### Instructions for the task
Each line that contains the word "surface" counts once; give the total for the records below and nothing else.

(Beginning of Information provided)

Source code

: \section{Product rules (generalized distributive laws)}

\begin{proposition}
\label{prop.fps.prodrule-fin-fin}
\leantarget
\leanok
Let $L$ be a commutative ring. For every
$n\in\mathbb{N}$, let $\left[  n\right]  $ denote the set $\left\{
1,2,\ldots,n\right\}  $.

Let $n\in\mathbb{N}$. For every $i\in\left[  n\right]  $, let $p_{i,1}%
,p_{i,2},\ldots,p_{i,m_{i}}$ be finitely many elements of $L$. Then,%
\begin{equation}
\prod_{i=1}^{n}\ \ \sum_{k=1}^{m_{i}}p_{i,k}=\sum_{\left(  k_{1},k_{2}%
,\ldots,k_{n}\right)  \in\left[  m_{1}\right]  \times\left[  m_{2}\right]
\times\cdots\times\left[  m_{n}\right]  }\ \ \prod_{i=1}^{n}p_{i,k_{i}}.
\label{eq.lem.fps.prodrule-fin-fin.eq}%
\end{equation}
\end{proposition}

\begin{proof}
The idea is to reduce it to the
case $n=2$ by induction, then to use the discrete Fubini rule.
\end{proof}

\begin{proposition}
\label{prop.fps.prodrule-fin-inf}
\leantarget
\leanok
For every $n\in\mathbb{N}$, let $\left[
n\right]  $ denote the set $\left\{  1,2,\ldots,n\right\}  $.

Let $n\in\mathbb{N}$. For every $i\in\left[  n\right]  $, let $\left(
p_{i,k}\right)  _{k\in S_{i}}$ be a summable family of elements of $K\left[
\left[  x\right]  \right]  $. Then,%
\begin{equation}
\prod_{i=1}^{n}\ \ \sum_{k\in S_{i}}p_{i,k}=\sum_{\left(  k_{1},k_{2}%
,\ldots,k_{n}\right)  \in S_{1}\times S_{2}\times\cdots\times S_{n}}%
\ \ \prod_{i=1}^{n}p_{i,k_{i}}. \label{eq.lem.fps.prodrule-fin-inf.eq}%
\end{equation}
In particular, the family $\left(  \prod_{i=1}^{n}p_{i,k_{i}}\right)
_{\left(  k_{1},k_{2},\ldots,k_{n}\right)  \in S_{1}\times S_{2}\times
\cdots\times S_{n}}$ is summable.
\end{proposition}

(End of Information provided)
(Beginning of Information provided)

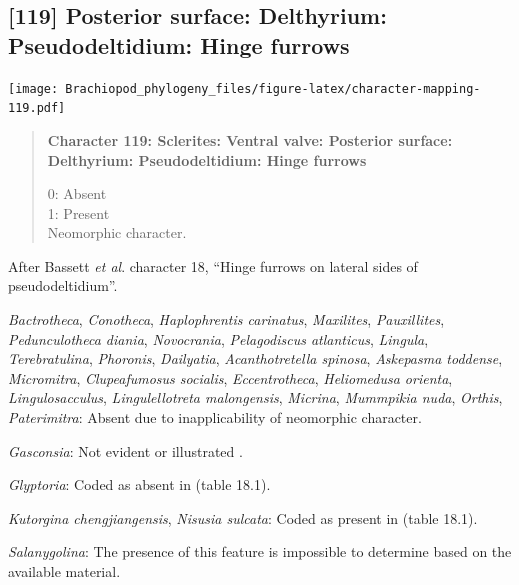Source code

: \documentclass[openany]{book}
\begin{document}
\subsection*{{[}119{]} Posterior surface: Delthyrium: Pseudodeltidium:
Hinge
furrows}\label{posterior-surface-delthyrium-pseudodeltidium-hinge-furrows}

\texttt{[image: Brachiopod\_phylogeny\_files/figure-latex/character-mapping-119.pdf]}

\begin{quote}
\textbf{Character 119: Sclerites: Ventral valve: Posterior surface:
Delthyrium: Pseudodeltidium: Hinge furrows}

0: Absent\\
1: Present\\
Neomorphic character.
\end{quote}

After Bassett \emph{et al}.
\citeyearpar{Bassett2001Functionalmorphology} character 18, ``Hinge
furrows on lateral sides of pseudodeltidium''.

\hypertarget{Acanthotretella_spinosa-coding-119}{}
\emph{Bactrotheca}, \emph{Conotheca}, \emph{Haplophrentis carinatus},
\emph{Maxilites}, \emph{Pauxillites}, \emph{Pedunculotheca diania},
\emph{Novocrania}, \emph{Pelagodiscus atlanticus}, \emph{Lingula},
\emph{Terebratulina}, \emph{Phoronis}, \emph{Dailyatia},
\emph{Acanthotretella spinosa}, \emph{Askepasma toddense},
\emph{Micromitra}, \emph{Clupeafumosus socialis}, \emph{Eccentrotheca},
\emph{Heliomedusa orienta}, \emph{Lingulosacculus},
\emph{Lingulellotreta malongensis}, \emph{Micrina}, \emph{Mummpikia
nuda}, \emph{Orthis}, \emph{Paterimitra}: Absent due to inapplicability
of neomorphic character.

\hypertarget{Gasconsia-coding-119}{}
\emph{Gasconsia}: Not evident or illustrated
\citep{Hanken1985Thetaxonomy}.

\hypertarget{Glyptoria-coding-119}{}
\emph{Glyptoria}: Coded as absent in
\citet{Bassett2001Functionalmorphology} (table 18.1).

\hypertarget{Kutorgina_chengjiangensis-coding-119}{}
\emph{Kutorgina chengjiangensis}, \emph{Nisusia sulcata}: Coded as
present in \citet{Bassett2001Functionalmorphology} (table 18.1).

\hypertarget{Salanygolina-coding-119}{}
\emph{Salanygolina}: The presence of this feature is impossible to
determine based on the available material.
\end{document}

(End of Information provided)
(Beginning of Information provided)

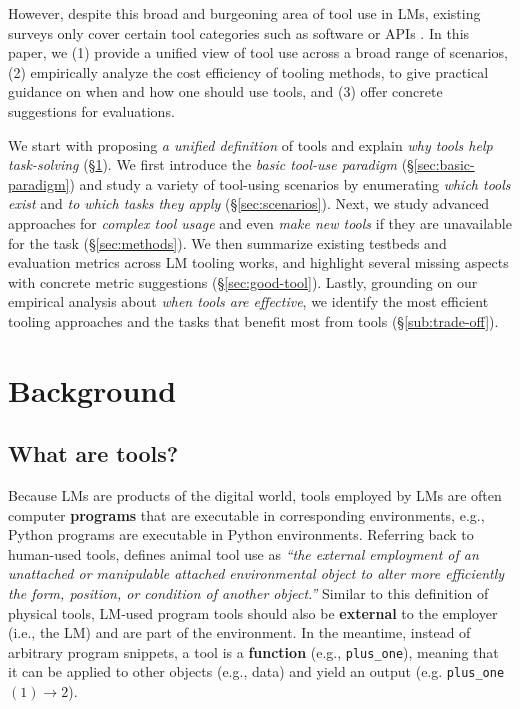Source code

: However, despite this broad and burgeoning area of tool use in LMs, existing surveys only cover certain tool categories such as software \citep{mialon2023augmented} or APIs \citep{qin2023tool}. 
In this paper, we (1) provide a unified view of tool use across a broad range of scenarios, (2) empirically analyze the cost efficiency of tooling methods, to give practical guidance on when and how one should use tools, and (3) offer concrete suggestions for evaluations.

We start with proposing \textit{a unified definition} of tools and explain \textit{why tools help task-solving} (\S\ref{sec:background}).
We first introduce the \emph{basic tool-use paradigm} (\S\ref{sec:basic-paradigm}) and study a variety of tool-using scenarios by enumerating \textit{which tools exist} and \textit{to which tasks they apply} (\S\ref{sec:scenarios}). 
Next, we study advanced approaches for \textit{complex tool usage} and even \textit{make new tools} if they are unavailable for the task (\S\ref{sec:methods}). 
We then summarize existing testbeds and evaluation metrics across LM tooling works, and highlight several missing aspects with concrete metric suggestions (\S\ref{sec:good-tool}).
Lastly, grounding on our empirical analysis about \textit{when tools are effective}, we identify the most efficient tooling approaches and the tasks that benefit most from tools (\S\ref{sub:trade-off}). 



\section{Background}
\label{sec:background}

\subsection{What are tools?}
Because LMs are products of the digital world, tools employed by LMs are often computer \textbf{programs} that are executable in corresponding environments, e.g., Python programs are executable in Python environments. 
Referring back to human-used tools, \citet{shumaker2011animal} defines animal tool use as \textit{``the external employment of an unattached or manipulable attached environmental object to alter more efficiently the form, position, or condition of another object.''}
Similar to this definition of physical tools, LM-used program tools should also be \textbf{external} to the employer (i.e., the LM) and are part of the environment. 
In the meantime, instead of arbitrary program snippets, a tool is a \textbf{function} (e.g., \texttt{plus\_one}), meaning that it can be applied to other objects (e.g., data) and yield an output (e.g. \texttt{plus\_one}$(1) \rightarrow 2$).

(End of Information provided)

### Solution to this exercise
3